TASK INSTRUCTIONS: Print the listing from its top line through the line containing "- **En cours**", nothing more, and leave out the pictures.
::: RECORD SET
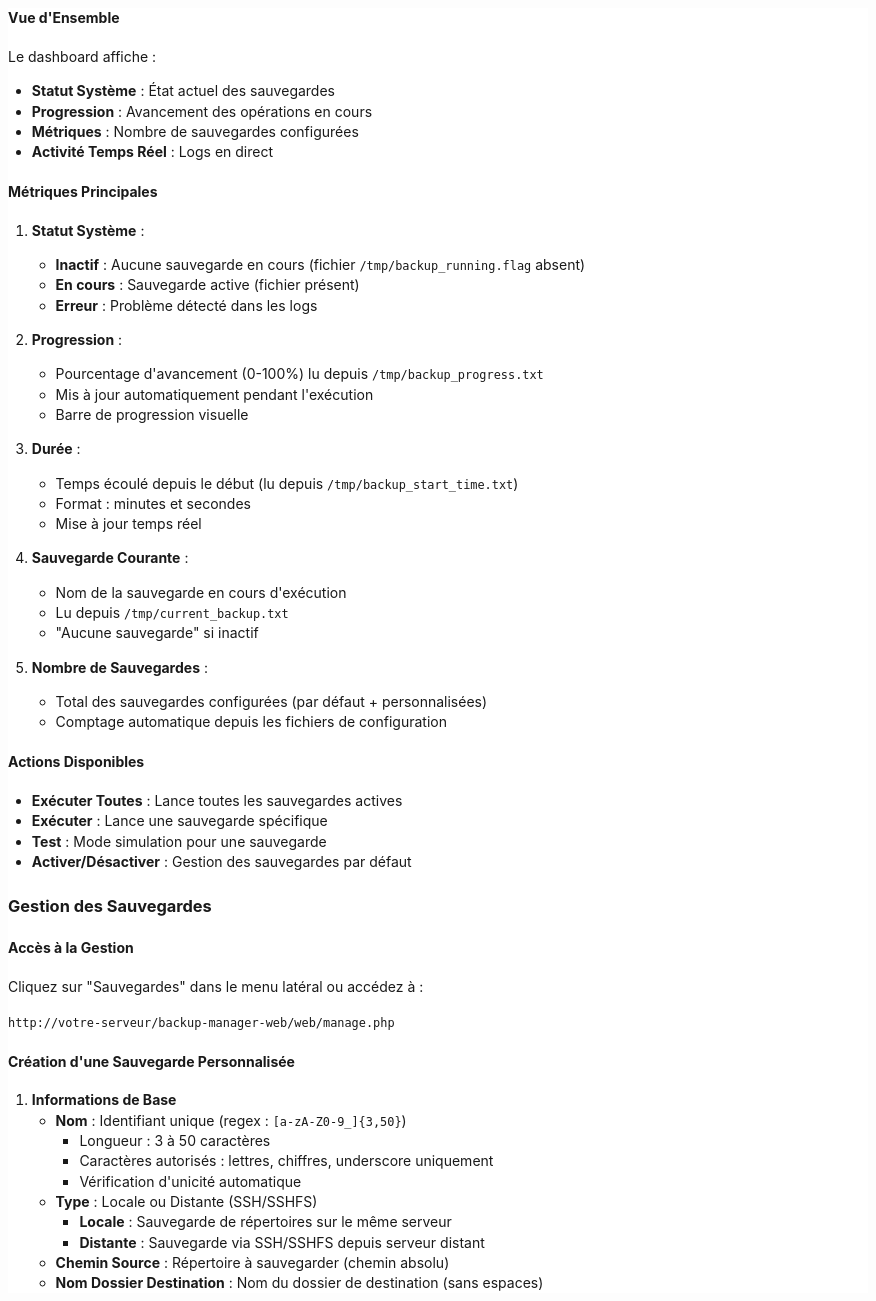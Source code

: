 #### Vue d'Ensemble

Le dashboard affiche :
- **Statut Système** : État actuel des sauvegardes
- **Progression** : Avancement des opérations en cours
- **Métriques** : Nombre de sauvegardes configurées
- **Activité Temps Réel** : Logs en direct

#### Métriques Principales

1. **Statut Système** :
   - **Inactif** : Aucune sauvegarde en cours (fichier `/tmp/backup_running.flag` absent)
   - **En cours** : Sauvegarde active (fichier présent)
   - **Erreur** : Problème détecté dans les logs

2. **Progression** :
   - Pourcentage d'avancement (0-100%) lu depuis `/tmp/backup_progress.txt`
   - Mis à jour automatiquement pendant l'exécution
   - Barre de progression visuelle

3. **Durée** :
   - Temps écoulé depuis le début (lu depuis `/tmp/backup_start_time.txt`)
   - Format : minutes et secondes
   - Mise à jour temps réel

4. **Sauvegarde Courante** :
   - Nom de la sauvegarde en cours d'exécution
   - Lu depuis `/tmp/current_backup.txt`
   - "Aucune sauvegarde" si inactif

5. **Nombre de Sauvegardes** :
   - Total des sauvegardes configurées (par défaut + personnalisées)
   - Comptage automatique depuis les fichiers de configuration

#### Actions Disponibles

- **Exécuter Toutes** : Lance toutes les sauvegardes actives
- **Exécuter** : Lance une sauvegarde spécifique
- **Test** : Mode simulation pour une sauvegarde
- **Activer/Désactiver** : Gestion des sauvegardes par défaut

### Gestion des Sauvegardes

#### Accès à la Gestion

Cliquez sur "Sauvegardes" dans le menu latéral ou accédez à :
```
http://votre-serveur/backup-manager-web/web/manage.php
```

#### Création d'une Sauvegarde Personnalisée

1. **Informations de Base**
   - **Nom** : Identifiant unique (regex : `[a-zA-Z0-9_]{3,50}`)
     - Longueur : 3 à 50 caractères
     - Caractères autorisés : lettres, chiffres, underscore uniquement
     - Vérification d'unicité automatique
   - **Type** : Locale ou Distante (SSH/SSHFS)
     - **Locale** : Sauvegarde de répertoires sur le même serveur
     - **Distante** : Sauvegarde via SSH/SSHFS depuis serveur distant
   - **Chemin Source** : Répertoire à sauvegarder (chemin absolu)
   - **Nom Dossier Destination** : Nom du dossier de destination (sans espaces)
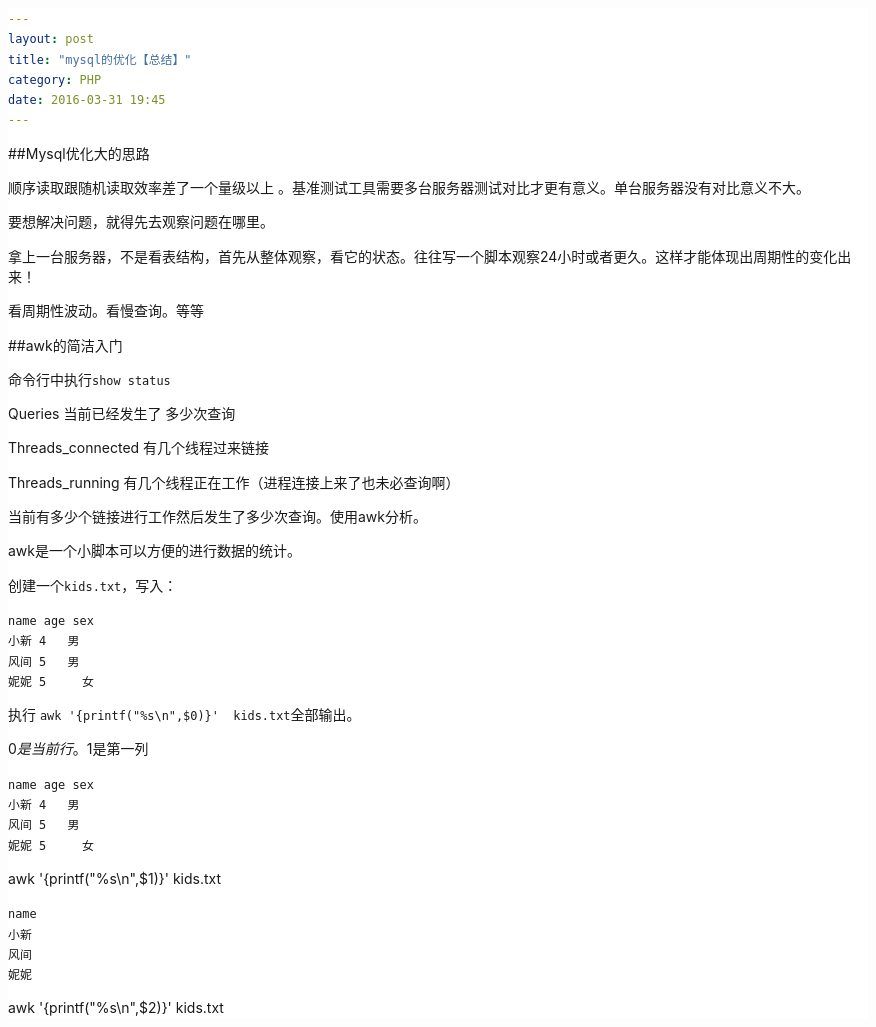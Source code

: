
 ```yaml
---
layout: post
title: "mysql的优化【总结】"
category: PHP	
date: 2016-03-31 19:45
---
```


##Mysql优化大的思路

顺序读取跟随机读取效率差了一个量级以上 。基准测试工具需要多台服务器测试对比才更有意义。单台服务器没有对比意义不大。

要想解决问题，就得先去观察问题在哪里。

拿上一台服务器，不是看表结构，首先从整体观察，看它的状态。往往写一个脚本观察24小时或者更久。这样才能体现出周期性的变化出来！

看周期性波动。看慢查询。等等

##awk的简洁入门

命令行中执行`show status`

Queries  当前已经发生了 多少次查询

Threads_connected  有几个线程过来链接

Threads_running   有几个线程正在工作（进程连接上来了也未必查询啊）

当前有多少个链接进行工作然后发生了多少次查询。使用awk分析。

awk是一个小脚本可以方便的进行数据的统计。

创建一个`kids.txt`，写入：

```
name age sex
小新 4   男
风间 5   男
妮妮 5	 女
```
执行 `awk '{printf("%s\n",$0)}'  kids.txt`全部输出。

$0是当前行。$1是第一列

```
name age sex
小新 4   男
风间 5   男
妮妮 5	 女
```

awk '{printf("%s\n",$1)}' kids.txt 

```
name
小新
风间
妮妮
```
awk '{printf("%s\n",$2)}' kids.txt 
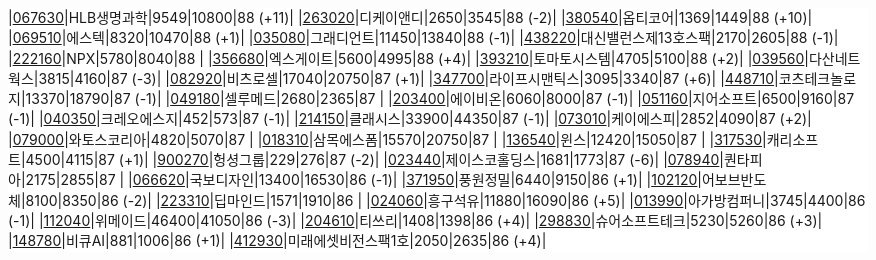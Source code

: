 |[067630](https://finance.daum.net/quotes/A067630)|HLB생명과학|9549|10800|88 (+11)|
|[263020](https://finance.daum.net/quotes/A263020)|디케이앤디|2650|3545|88 (-2)|
|[380540](https://finance.daum.net/quotes/A380540)|옵티코어|1369|1449|88 (+10)|
|[069510](https://finance.daum.net/quotes/A069510)|에스텍|8320|10470|88 (+1)|
|[035080](https://finance.daum.net/quotes/A035080)|그래디언트|11450|13840|88 (-1)|
|[438220](https://finance.daum.net/quotes/A438220)|대신밸런스제13호스팩|2170|2605|88 (-1)|
|[222160](https://finance.daum.net/quotes/A222160)|NPX|5780|8040|88 |
|[356680](https://finance.daum.net/quotes/A356680)|엑스게이트|5600|4995|88 (+4)|
|[393210](https://finance.daum.net/quotes/A393210)|토마토시스템|4705|5100|88 (+2)|
|[039560](https://finance.daum.net/quotes/A039560)|다산네트웍스|3815|4160|87 (-3)|
|[082920](https://finance.daum.net/quotes/A082920)|비츠로셀|17040|20750|87 (+1)|
|[347700](https://finance.daum.net/quotes/A347700)|라이프시맨틱스|3095|3340|87 (+6)|
|[448710](https://finance.daum.net/quotes/A448710)|코츠테크놀로지|13370|18790|87 (-1)|
|[049180](https://finance.daum.net/quotes/A049180)|셀루메드|2680|2365|87 |
|[203400](https://finance.daum.net/quotes/A203400)|에이비온|6060|8000|87 (-1)|
|[051160](https://finance.daum.net/quotes/A051160)|지어소프트|6500|9160|87 (-1)|
|[040350](https://finance.daum.net/quotes/A040350)|크레오에스지|452|573|87 (-1)|
|[214150](https://finance.daum.net/quotes/A214150)|클래시스|33900|44350|87 (-1)|
|[073010](https://finance.daum.net/quotes/A073010)|케이에스피|2852|4090|87 (+2)|
|[079000](https://finance.daum.net/quotes/A079000)|와토스코리아|4820|5070|87 |
|[018310](https://finance.daum.net/quotes/A018310)|삼목에스폼|15570|20750|87 |
|[136540](https://finance.daum.net/quotes/A136540)|윈스|12420|15050|87 |
|[317530](https://finance.daum.net/quotes/A317530)|캐리소프트|4500|4115|87 (+1)|
|[900270](https://finance.daum.net/quotes/A900270)|헝셩그룹|229|276|87 (-2)|
|[023440](https://finance.daum.net/quotes/A023440)|제이스코홀딩스|1681|1773|87 (-6)|
|[078940](https://finance.daum.net/quotes/A078940)|퀀타피아|2175|2855|87 |
|[066620](https://finance.daum.net/quotes/A066620)|국보디자인|13400|16530|86 (-1)|
|[371950](https://finance.daum.net/quotes/A371950)|풍원정밀|6440|9150|86 (+1)|
|[102120](https://finance.daum.net/quotes/A102120)|어보브반도체|8100|8350|86 (-2)|
|[223310](https://finance.daum.net/quotes/A223310)|딥마인드|1571|1910|86 |
|[024060](https://finance.daum.net/quotes/A024060)|흥구석유|11880|16090|86 (+5)|
|[013990](https://finance.daum.net/quotes/A013990)|아가방컴퍼니|3745|4400|86 (-1)|
|[112040](https://finance.daum.net/quotes/A112040)|위메이드|46400|41050|86 (-3)|
|[204610](https://finance.daum.net/quotes/A204610)|티쓰리|1408|1398|86 (+4)|
|[298830](https://finance.daum.net/quotes/A298830)|슈어소프트테크|5230|5260|86 (+3)|
|[148780](https://finance.daum.net/quotes/A148780)|비큐AI|881|1006|86 (+1)|
|[412930](https://finance.daum.net/quotes/A412930)|미래에셋비전스팩1호|2050|2635|86 (+4)|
::::::
RESULT BELOW:
Source code

: #### Vue d'Ensemble

Le dashboard affiche :
- **Statut Système** : État actuel des sauvegardes
- **Progression** : Avancement des opérations en cours
- **Métriques** : Nombre de sauvegardes configurées
- **Activité Temps Réel** : Logs en direct

#### Métriques Principales

1. **Statut Système** :
   - **Inactif** : Aucune sauvegarde en cours (fichier `/tmp/backup_running.flag` absent)
   - **En cours** : Sauvegarde active (fichier présent)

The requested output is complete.